[Start of Attachment]

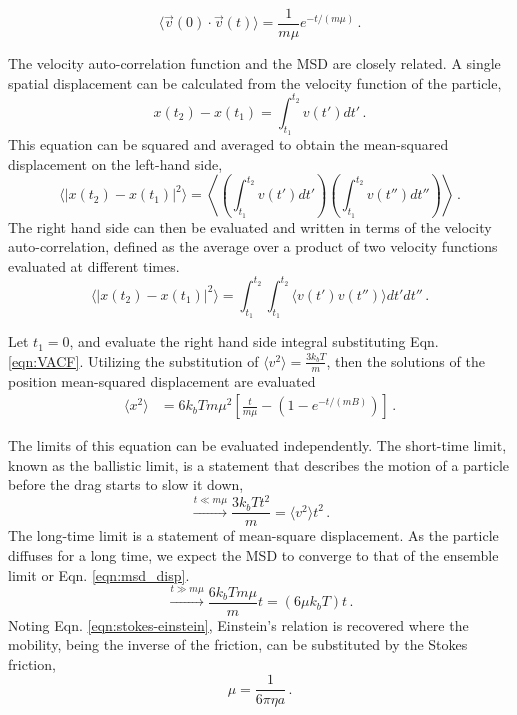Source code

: \begin{equation}\label{eqn:VACF}
	\langle \vec v(0)\cdot \vec v(t)\rangle = \frac{1}{m\mu}e^{-t/(m\mu)} \,.
\end{equation}

The velocity auto-correlation function and the MSD are closely related. A single spatial displacement can be calculated from the velocity function of the particle,
\begin{equation}
    x(t_2) - x(t_1) = \int_{t_1}^{t_2}v(t')dt'\,.
\end{equation}
This equation can be squared and averaged to obtain the mean-squared displacement on the left-hand side,
\begin{equation}
    \langle \left|x(t_2) - x(t_1)\right|^2\rangle = \left\langle\left(\int_{t_1}^{t_2}v(t')dt'\right)\left(\int_{t_1}^{t_2}v(t'')dt''\right)\right\rangle\,.
\end{equation}
The right hand side can then be evaluated and written in terms of the velocity auto-correlation, defined as the average over a product of two velocity functions evaluated at different times.
\begin{equation}
    \langle \left|x(t_2) - x(t_1)\right|^2\rangle = \int_{t_1}^{t_2}\int_{t_1}^{t_2}\langle v(t')v(t'')\rangle dt'dt''\,.
\end{equation}

Let $t_1 = 0$, and evaluate the right hand side integral substituting Eqn. \ref{eqn:VACF}. Utilizing the substitution of $\langle v^2\rangle = \frac{3k_b T}{m}$, then the solutions of the position mean-squared displacement are evaluated
\begin{equation}
	\begin{aligned}
			\langle x^2\rangle &= 6k_b T m \mu^2\left[\frac{t}{m\mu} - (1-e^{-t/(mB)})\right] \,.
	\end{aligned}
\end{equation}

The limits of this equation can be evaluated independently. The short-time limit, known as the ballistic limit, is a statement that describes the motion of a particle before the drag starts to slow it down,
\begin{equation}
    \xrightarrow{t \ll m\mu} \frac{3k_b Tt^2}{m}  = \langle v^2\rangle t^2\,.
\end{equation}
The long-time limit is a statement of mean-square displacement. As the particle diffuses for a long time, we expect the MSD to converge to that of the ensemble limit or Eqn. \ref{eqn:msd_disp}.
\begin{equation}
        \xrightarrow{t \gg m\mu} \frac{6k_b Tm\mu}{m}t  = (6\mu k_b T)t \,.
\end{equation}
Noting Eqn. \ref{eqn:stokes-einstein}, Einstein's relation is recovered where the mobility, being the inverse of the friction, can be substituted by the Stokes friction, 
\begin{equation}
    \mu = \frac{1}{6\pi\eta a}\,.
\end{equation}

[End of Attachment]

## [WHAT YOU SHOULD DO]
From first line to last, return the records verbatim without their pictures.

## [FINISHED EXERCISE]
Source code

: \begin{equation}\label{eqn:VACF}
	\langle \vec v(0)\cdot \vec v(t)\rangle = \frac{1}{m\mu}e^{-t/(m\mu)} \,.
\end{equation}

The velocity auto-correlation function and the MSD are closely related. A single spatial displacement can be calculated from the velocity function of the particle,
\begin{equation}
    x(t_2) - x(t_1) = \int_{t_1}^{t_2}v(t')dt'\,.
\end{equation}
This equation can be squared and averaged to obtain the mean-squared displacement on the left-hand side,
\begin{equation}
    \langle \left|x(t_2) - x(t_1)\right|^2\rangle = \left\langle\left(\int_{t_1}^{t_2}v(t')dt'\right)\left(\int_{t_1}^{t_2}v(t'')dt''\right)\right\rangle\,.
\end{equation}
The right hand side can then be evaluated and written in terms of the velocity auto-correlation, defined as the average over a product of two velocity functions evaluated at different times.
\begin{equation}
    \langle \left|x(t_2) - x(t_1)\right|^2\rangle = \int_{t_1}^{t_2}\int_{t_1}^{t_2}\langle v(t')v(t'')\rangle dt'dt''\,.
\end{equation}

Let $t_1 = 0$, and evaluate the right hand side integral substituting Eqn. \ref{eqn:VACF}. Utilizing the substitution of $\langle v^2\rangle = \frac{3k_b T}{m}$, then the solutions of the position mean-squared displacement are evaluated
\begin{equation}
	\begin{aligned}
			\langle x^2\rangle &= 6k_b T m \mu^2\left[\frac{t}{m\mu} - (1-e^{-t/(mB)})\right] \,.
	\end{aligned}
\end{equation}

The limits of this equation can be evaluated independently. The short-time limit, known as the ballistic limit, is a statement that describes the motion of a particle before the drag starts to slow it down,
\begin{equation}
    \xrightarrow{t \ll m\mu} \frac{3k_b Tt^2}{m}  = \langle v^2\rangle t^2\,.
\end{equation}
The long-time limit is a statement of mean-square displacement. As the particle diffuses for a long time, we expect the MSD to converge to that of the ensemble limit or Eqn. \ref{eqn:msd_disp}.
\begin{equation}
        \xrightarrow{t \gg m\mu} \frac{6k_b Tm\mu}{m}t  = (6\mu k_b T)t \,.
\end{equation}
Noting Eqn. \ref{eqn:stokes-einstein}, Einstein's relation is recovered where the mobility, being the inverse of the friction, can be substituted by the Stokes friction, 
\begin{equation}
    \mu = \frac{1}{6\pi\eta a}\,.
\end{equation}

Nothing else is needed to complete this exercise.